Потом, когда вышел на освещенную улицу, когда вдосталь налюбовался собой, своей решительностью (она просто изумила его сегодня, эта решительность), он вдруг ни с того ни с сего подумал: «Да, но как-то все ужасно легко получилось. Как-то уж очень… Черт ее знает, конечно, но не оказаться бы в дурацком положении. Может, она у них на самом плохом счету, может, ее… это… того… Не узнал ничего, полетел сватать. Хоть бы узнал сперва!» С одной стороны, его обрадовало, что он с таким блеском сработал, с другой… очень вдруг обеспокоила легкость, с какой завоевалось сердце женщины. То обстоятельство, что он, оказывается, умеет действовать, если потребуется, навело его на мысль: а не лучше ли — с такой-то напористостью — развернуться у себя дома? Ведь есть же и там женщины… не циркачки. Есть одна учительница, вдова, красавица, степенная, на хорошем счету. Почему, спрашивается, так же вот не прийти к ней вечерком и не выложить все напрямик, как сегодня? Ведь думал он об этой учительнице, думал, но страшился. А чего страшился? Чего страшиться-то?
«Так-так-так… — Чередниченко прошел вдоль приморской улицы до конца, до порта, повернул назад. Хуже нет, когда в душу вкралось сомнение! Тем-то, видно, и отличаются истинно сильные люди: они не знают сомнений.
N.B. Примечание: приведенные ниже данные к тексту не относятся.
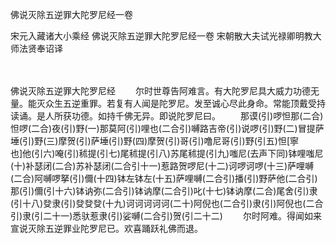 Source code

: 佛说灭除五逆罪大陀罗尼经一卷


宋元入藏诸大小乘经
佛说灭除五逆罪大陀罗尼经一卷
宋朝散大夫试光禄卿明教大师法贤奉诏译


　　

佛说灭除五逆罪大陀罗尼经
　　尔时世尊告阿难言。有大陀罗尼具大威力功德无量。能灭众生五逆重罪。若复有人闻是陀罗尼。发至诚心尽此身命。常能顶戴受持读诵。是人所获功德。如持千佛无异。即说陀罗尼曰。
　　那谟(引)啰怛那(二合)怛啰(二合)夜(引)野(一)那莫阿(引)哩也(二合引)嚩路吉帝(引)说啰(引)野(二)冒提萨埵(引)野(三)摩贺(引)萨埵(引)野(四)摩贺(引)哥(引)噜尼哥(引)野(引五)怛[寧　　也]他(引六)唵(引)秫提(引七)尾秫提(引八)苏尾秫提(引九)嗤尼(去声下同)钵哩嗤尼(十)补瑟闭(二合)苏补瑟闭(二合引十一)惹路贺啰尼(十二)诃啰诃啰(十三)萨哩嚩(二合)阿嚩啰拏(引)儞(十四)钵左钵左(十五)萨哩嚩(二合引)播(引)野萨他(二合引)那(引)儞(引十六)钵讷弥(二合引)钵讷摩(二合引)叱(十七)钵讷摩(二合)尾舍(引)隶(引十八)癹隶(引)癹癹癹(十九)诃诃诃诃诃(二十)阿倪也(二合引)隶(引)阿倪也(二合引)隶(引二十一)悉驮惹隶(引)娑嚩(二合引)贺(引二十二)
　　尔时阿难。得闻如来宣说灭除五逆罪业陀罗尼已。欢喜踊跃礼佛而退。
Опять долго не мог заснуть Чередниченко — думал о вдовой учительнице. Мысленно жил уже семейной жизнью… Приходил с работы, говорил весело: «Мать-порубать!» Так всегда говорил главный инженер мебельной фабрики, получалось смешно. Ездил на маевку с женой-учительницей, фотографировал ее… Воровато, в кустах, выпивал с сослуживцами «стременную», пел в автобусе «Ревела буря, гром гремел…». Думал о детях — как они там с бабкой? Но он — то еще ничего, базланил с мужиками про Ермака, а вот жена-учительница, он видел краем глаза, уже вся давно дома — с детьми, ей уже не до веселья — скорей домой! Да нет, черт побери, можно устроить славную жизнь! Славнецкую жизнь можно устроить.
Он так усладился воображением, что и циркачку вспомнил как далекий неприятный грех. Попробовал посадить на маевке вместо жены-учительницы жену-циркачку… Нет, циркачка там никак не на месте. Чужая она там. Начнет глазами стрелять туда-сюда… Нет!
«Как же быть завтра? Не ходить совсем к цирку? Неудобно. Явился, наговорил сорок бочек — и нету. Нет, схожу увижусь… Скажу, что срочно отзывают на работу, телеграмму получил. Уеду — спишемся, мол. И все. И постараться не попасть ей на глаза в эти дни на улице. Они скоро уедут».
С тем и заснул Чередниченко. И крепко спал до утра. Во сне ничего не видел. На другой день Чередниченко загорал на пляже… Потом, когда представление в цирке началось, пошел к цирку.
Служитель встретил Чередниченко, как родного брата.
— Вам письмишко! — воскликнул он, улыбаясь шире своей шляпы. И погрозил пальцем: — Только наших не обижа-ать.
Наверно, еще хотел получить трешку.
«фигу тебе, — подумал Чередниченко. — Жирный будешь. И так харя-то треснет скоро».
Письмецо было положено в конверт, конверт заклеен. Чередниченко не спеша прошел к скамеечке, сел, закурил…
Под брезентовым куполом взвизгивала отвратительная музыка, временами слышался дружный смех: наверно, длинноволосый выкомаривает.
Чередниченко, облокотившись на спинку скамьи, немного посвистел… Конверт держал кончиками пальцев и слегка помахивал им. Поглядеть со стороны, можно подумать, что он, по крайней мере, раза три в неделю получает подобные конверты и они ему даже надоели. Нет, Чередниченко волновался. Немного. Там где-то, внутри, дрожало. Неловко все-таки. Если, положим, ему пришла такая блажь в голову — идти сватать женщину, то при чем здесь сама эта женщина, что должна будет, согласившись, остаться с носом?